Wissenschaftlerin Peyinghaus erklärt diese Zurückhaltung des Nachwuchses mit seiner „Suche nach Nestwärme“. Ein fester Arbeitsplatz mit guter Arbeitsatmosphäre und das Zuhause mit Familie und Freunden als sicherer Rückzugsort tragen wesentlich zum Wohlfühlen der jungen Leute bei. Studentin Cofalla unterstreicht, wie wichtig ihr – neben den Anreizen wie einem guten Gehalt und Dienstwagen – die Teamstruktur und die Arbeitsatmosphäre sowie die Möglichkeit zur persönlichen Entwicklung und Herausforderungen sind. „Auch eine Kultur der Wertschätzung spielt dabei eine wichtige Rolle“, betont sie.

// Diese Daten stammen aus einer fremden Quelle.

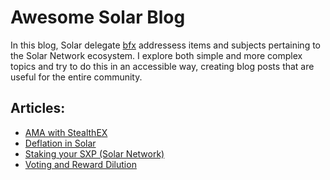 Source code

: # Awesome Solar Blog

In this blog, Solar delegate [bfx](https://delegates.solar.network/dsxp/delegates/bfx) addressess items and subjects pertaining to the Solar Network ecosystem. I explore both simple and more complex topics and try to do this in an accessible way, creating blog posts that are useful for the entire community.

## Articles:
* [AMA with StealthEX](https://github.com/Bx64/Awesome-Solar/blob/main/awesome-blog/AMA-with-StealthEX)
* [Deflation in Solar](https://github.com/Bx64/Awesome-Solar/blob/main/awesome-blog/Deflation-in-Solar.md)
* [Staking your SXP (Solar Network)](https://github.com/Bx64/Awesome-Solar/blob/main/awesome-blog/Staking-your-SXP.md)
* [Voting and Reward Dilution](https://github.com/Bx64/Awesome-Solar/blob/main/awesome-blog/Voting-and-reward-dilution.md)
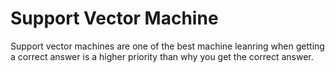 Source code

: # Support Vector Machine

Support vector machines are one of the best machine leanring when getting a correct answer is a higher priority than why you get the correct answer. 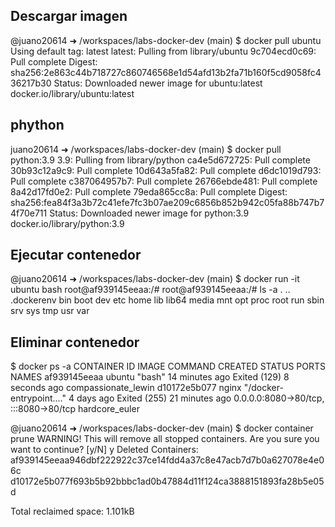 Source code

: ## Descargar imagen


@juano20614 ➜ /workspaces/labs-docker-dev (main) $ docker pull ubuntu
Using default tag: latest
latest: Pulling from library/ubuntu
9c704ecd0c69: Pull complete 
Digest: sha256:2e863c44b718727c860746568e1d54afd13b2fa71b160f5cd9058fc436217b30
Status: Downloaded newer image for ubuntu:latest
docker.io/library/ubuntu:latest



## phython
juano20614 ➜ /workspaces/labs-docker-dev (main) $ docker pull python:3.9
3.9: Pulling from library/python
ca4e5d672725: Pull complete 
30b93c12a9c9: Pull complete 
10d643a5fa82: Pull complete 
d6dc1019d793: Pull complete 
c387064957b7: Pull complete 
26766ebde481: Pull complete 
8a42d17fd0e2: Pull complete 
79eda865cc8a: Pull complete 
Digest: sha256:fea84f3a3b72c41efe7fc3b07ae209c6856b852b942c05fa88b747b74f70e711
Status: Downloaded newer image for python:3.9
docker.io/library/python:3.9


## Ejecutar contenedor
@juano20614 ➜ /workspaces/labs-docker-dev (main) $ docker run -it ubuntu bash
root@af939145eeaa:/# 
root@af939145eeaa:/# ls -a
.  ..  .dockerenv  bin  boot  dev  etc  home  lib  lib64  media  mnt  opt  proc  root  run  sbin  srv  sys  tmp  usr  var


## Eliminar contenedor
$ docker ps -a
CONTAINER ID   IMAGE     COMMAND                  CREATED          STATUS                        PORTS                                   NAMES
af939145eeaa   ubuntu    "bash"                   14 minutes ago   Exited (129) 8 seconds ago                                            compassionate_lewin
d10172e5b077   nginx     "/docker-entrypoint.…"   4 days ago       Exited (255) 21 minutes ago   0.0.0.0:8080->80/tcp, :::8080->80/tcp   hardcore_euler

@juano20614 ➜ /workspaces/labs-docker-dev (main) $ docker container prune
WARNING! This will remove all stopped containers.
Are you sure you want to continue? [y/N] y
Deleted Containers:
af939145eeaa946dbf222922c37ce14fdd4a37c8e47acb7d7b0a627078e4e06c
d10172e5b077f693b5b92bbbc1ad0b47884d11f124ca3888151893fa28b5e05d

Total reclaimed space: 1.101kB
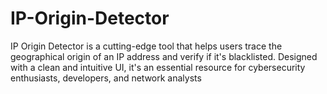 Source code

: # IP-Origin-Detector
IP Origin Detector is a cutting-edge tool that helps users trace the geographical origin of an IP address and verify if it's blacklisted. Designed with a clean and intuitive UI, it's an essential resource for cybersecurity enthusiasts, developers, and network analysts
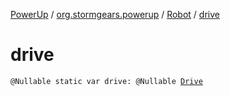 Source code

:[PowerUp](../../index.md) / [org.stormgears.powerup](../index.md) / [Robot](index.md) / [drive](./drive.md)

# drive

`@Nullable static var drive: @Nullable `[`Drive`](../../org.stormgears.powerup.subsystems.navigator/-drive/index.md) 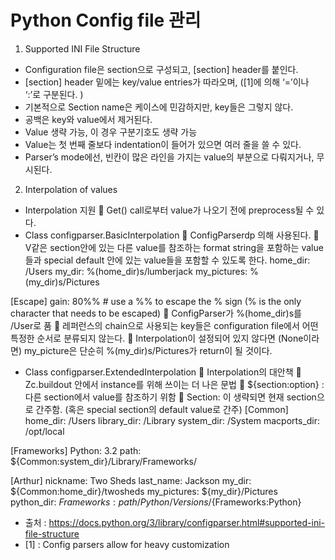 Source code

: # Python Config file 관리

1.	Supported INI File Structure
-	Configuration file은 section으로 구성되고, [section] header를 붙인다.
-	[section] header 밑에는 key/value entries가 따라오며, ([1]에 의해 ‘=’이나 ‘:’로 구분된다. )
-	기본적으로 Section name은 케이스에 민감하지만, key들은 그렇지 않다.
-	공백은 key와 value에서 제거된다.
-	Value 생략 가능, 이 경우 구분기호도 생략 가능
-	Value는 첫 번째 줄보다 indentation이 들어가 있으면 여러 줄을 쓸 수 있다. 
-	Parser’s mode에선, 빈칸이 많은 라인을 가지는 value의 부분으로 다뤄지거나, 무시된다.
2.	Interpolation of values
-	Interpolation 지원
	Get() call로부터 value가 나오기 전에 preprocess될 수 있다.
-	Class configparser.BasicInterpolation
	ConfigParserdp 의해 사용된다.
	V같은 section안에 있는 다른 value를 참조하는 format string을 포함하는 value들과 special default 안에 있는 value들을 포함할 수 있도록 한다.
home_dir: /Users
my_dir: %(home_dir)s/lumberjack
my_pictures: %(my_dir)s/Pictures

[Escape]
gain: 80%%  # use a %% to escape the % sign (% is the only character that needs to be escaped)
	ConfigParser가 %(home_dir)s를 /User로 품
	레퍼런스의 chain으로 사용되는 key들은 configuration file에서 어떤 특정한 순서로 분류되지 않는다.
	Interpolation이 설정되어 있지 않다면 (None이라면) my_picture은 단순히 %(my_dir)s/Pictures가 return이 될 것이다.
-	Class configparser.ExtendedInterpolation
	Interpolation의 대안책
	Zc.buildout 안에서 instance를 위해 쓰이는 더 나은 문법
	${section:option} : 다른 section에서 value를 참조하기 위함
	Section: 이 생략되면 현재 section으로 간주함. (혹은 special section의 default value로 간주)
[Common]
home_dir: /Users
library_dir: /Library
system_dir: /System
macports_dir: /opt/local

[Frameworks]
Python: 3.2
path: ${Common:system_dir}/Library/Frameworks/

[Arthur]
nickname: Two Sheds
last_name: Jackson
my_dir: ${Common:home_dir}/twosheds
my_pictures: ${my_dir}/Pictures
python_dir: ${Frameworks:path}/Python/Versions/${Frameworks:Python}

-	출처 : https://docs.python.org/3/library/configparser.html#supported-ini-file-structure
-	[1] : Config parsers allow for heavy customization 
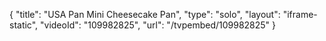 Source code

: {
    "title": "USA Pan Mini Cheesecake Pan",
    "type": "solo",
    "layout": "iframe-static",
    "videoId": "109982825",
    "url": "\/tvpembed\/109982825"
}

cctm-Chef Lindner interpretiert das als klaren Vorteil für kleine Unternehmen, die noch mehr Individualität bieten können. Absolvent Busch findet es hingegen einfacher, zunächst konkrete Gehaltsangebote unterschiedlicher Firmen zu vergleichen. Und da haben größere Unternehmen zwangsläufig bessere Karten. Kleinere Firmen hätten seiner Meinung nach erst dann eine Chance, mit ihrem Wohlfühlfaktor zu punkten, wenn sie duale Studenten schon im ersten Semester einstellen. Dann würden sich beide Seiten von Grund auf kennenlernen – mit all ihren persönlichen Erwartungen auf der einen und alltäglichen Erfordernissen auf der anderen Seite. „Durch die berufliche Vollzeittätigkeit ist eine sehr gute Symbiose zwischen Berufsleben und wissenschaftlicher Vorgehensweise gegeben“, sagt Robert Scheepers, Absolvent an der EBZ Business School. „Ein guter immobilienwirtschaftlicher Studiengang sollte – insbesondere für Studenten ohne Berufserfahrung – diverse Praxismodule beinhalten, sodass Studenten erleben, welche unternehmerischen Erwartungen mit dem gewünschten Gesamtpaket des Studenten eigentlich verbunden sind.“ Im Rheinland sage man dazu: „Vun nix kütt nix“.

Um sich in einem Bewerbungsgespräch künftig böse Überraschungen auf allen Seiten zu ersparen, will GWG-Chef Engelhardt selbst aktiv werden und bereits früher ansetzen. „Wir werden wohl noch mehr selbst ausbilden müssen“, sagt er. Vivanium-Geschäftsführer Dirk Tönges nimmt die Ergebnisse der Studie ebenfalls ernst. „Man muss den jungen Leuten zuhören, was ihnen wichtig ist“, sagt er. „Man muss ihnen aber auch Grenzen aufzeigen.“ Es komme ihm vor, als gehörten die in der Studie befragten Azubis und Studenten mehrheitlich zur Gruppe der Indianer. Was die Wirtschaft aber brauche, seien echte Häuptlinge.